■ **Work item**: For each line below that includes the word "string", make a copy.

** Opening Data block **

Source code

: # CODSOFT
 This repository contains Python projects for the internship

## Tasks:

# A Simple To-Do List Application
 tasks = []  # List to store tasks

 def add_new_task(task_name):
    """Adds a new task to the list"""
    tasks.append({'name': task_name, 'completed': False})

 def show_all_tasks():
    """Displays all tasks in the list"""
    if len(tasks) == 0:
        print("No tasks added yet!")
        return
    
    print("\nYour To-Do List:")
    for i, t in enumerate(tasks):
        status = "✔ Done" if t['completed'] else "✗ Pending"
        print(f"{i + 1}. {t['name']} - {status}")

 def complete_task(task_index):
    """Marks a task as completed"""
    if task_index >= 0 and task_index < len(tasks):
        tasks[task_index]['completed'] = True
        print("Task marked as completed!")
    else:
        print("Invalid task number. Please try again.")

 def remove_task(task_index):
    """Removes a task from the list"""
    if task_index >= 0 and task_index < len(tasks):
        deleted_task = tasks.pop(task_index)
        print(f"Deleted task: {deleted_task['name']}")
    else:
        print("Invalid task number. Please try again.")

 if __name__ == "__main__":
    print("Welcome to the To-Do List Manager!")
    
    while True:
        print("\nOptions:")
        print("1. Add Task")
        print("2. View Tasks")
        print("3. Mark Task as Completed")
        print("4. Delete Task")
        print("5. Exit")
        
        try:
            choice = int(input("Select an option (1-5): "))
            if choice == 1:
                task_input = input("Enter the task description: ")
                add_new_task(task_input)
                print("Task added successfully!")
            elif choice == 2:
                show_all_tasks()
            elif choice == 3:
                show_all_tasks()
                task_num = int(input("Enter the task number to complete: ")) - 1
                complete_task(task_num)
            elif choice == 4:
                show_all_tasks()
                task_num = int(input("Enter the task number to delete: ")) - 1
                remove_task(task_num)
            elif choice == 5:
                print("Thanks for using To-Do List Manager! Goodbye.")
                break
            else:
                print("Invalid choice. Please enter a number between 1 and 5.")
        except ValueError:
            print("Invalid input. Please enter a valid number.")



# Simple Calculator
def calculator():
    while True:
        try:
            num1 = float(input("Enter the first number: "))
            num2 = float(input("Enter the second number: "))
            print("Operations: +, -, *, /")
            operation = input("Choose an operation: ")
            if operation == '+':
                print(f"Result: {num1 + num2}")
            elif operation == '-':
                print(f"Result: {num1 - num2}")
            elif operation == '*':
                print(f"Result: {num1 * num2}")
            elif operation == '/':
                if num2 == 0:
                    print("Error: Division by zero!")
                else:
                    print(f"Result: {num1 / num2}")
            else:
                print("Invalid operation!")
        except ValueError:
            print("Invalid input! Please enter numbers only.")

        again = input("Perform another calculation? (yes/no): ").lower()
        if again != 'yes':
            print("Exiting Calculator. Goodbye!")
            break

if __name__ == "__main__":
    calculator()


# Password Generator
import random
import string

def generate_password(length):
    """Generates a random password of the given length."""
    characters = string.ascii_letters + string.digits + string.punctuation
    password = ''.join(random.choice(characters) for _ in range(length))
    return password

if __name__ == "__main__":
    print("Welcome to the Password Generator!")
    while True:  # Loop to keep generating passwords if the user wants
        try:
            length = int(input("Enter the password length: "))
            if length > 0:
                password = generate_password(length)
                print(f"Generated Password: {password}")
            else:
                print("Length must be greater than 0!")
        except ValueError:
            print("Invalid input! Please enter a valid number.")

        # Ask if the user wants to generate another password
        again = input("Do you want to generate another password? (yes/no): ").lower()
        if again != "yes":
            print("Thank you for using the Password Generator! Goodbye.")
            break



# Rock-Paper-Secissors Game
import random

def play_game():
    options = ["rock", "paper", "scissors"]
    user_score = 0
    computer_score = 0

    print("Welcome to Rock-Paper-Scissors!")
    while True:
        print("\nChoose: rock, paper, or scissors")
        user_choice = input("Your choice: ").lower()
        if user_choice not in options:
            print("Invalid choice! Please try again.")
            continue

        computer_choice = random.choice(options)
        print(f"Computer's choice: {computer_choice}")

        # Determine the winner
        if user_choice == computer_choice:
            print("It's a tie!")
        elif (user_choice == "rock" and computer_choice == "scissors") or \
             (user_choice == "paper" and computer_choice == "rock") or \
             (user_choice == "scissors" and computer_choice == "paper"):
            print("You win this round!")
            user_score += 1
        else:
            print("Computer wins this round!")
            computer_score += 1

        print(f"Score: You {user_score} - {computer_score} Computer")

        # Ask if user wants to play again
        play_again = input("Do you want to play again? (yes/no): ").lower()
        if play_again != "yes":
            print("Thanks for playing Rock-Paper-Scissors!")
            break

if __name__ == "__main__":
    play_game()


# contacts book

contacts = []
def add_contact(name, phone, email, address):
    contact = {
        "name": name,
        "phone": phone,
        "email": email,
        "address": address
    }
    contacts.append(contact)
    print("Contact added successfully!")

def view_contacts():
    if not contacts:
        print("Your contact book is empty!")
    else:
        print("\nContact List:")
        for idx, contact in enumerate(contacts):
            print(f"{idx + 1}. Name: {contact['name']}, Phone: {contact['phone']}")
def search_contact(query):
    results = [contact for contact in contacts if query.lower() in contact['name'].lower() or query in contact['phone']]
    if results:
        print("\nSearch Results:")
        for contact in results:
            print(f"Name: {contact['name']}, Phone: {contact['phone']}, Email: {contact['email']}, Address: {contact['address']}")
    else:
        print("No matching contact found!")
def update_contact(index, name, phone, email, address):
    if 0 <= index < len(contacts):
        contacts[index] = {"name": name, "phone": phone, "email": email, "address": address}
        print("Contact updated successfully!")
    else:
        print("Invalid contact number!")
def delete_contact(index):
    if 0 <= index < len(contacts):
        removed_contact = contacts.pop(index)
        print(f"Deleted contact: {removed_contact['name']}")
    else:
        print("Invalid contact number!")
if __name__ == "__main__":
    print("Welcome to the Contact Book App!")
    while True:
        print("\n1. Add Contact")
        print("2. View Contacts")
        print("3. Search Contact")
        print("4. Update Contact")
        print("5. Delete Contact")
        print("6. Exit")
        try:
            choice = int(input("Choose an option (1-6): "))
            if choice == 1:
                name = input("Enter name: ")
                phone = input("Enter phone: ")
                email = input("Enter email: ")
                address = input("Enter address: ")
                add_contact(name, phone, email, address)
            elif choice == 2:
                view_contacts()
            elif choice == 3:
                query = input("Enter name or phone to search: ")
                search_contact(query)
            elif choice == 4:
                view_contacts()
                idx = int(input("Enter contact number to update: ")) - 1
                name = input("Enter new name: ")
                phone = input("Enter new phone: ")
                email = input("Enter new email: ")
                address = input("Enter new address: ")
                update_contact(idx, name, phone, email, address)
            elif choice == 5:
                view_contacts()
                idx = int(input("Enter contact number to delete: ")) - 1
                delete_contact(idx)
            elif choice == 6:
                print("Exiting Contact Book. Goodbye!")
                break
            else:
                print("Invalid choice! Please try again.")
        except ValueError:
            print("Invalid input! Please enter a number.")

** Closing Data block **

■ **Response box**:
import string
    characters = string.ascii_letters + string.digits + string.punctuation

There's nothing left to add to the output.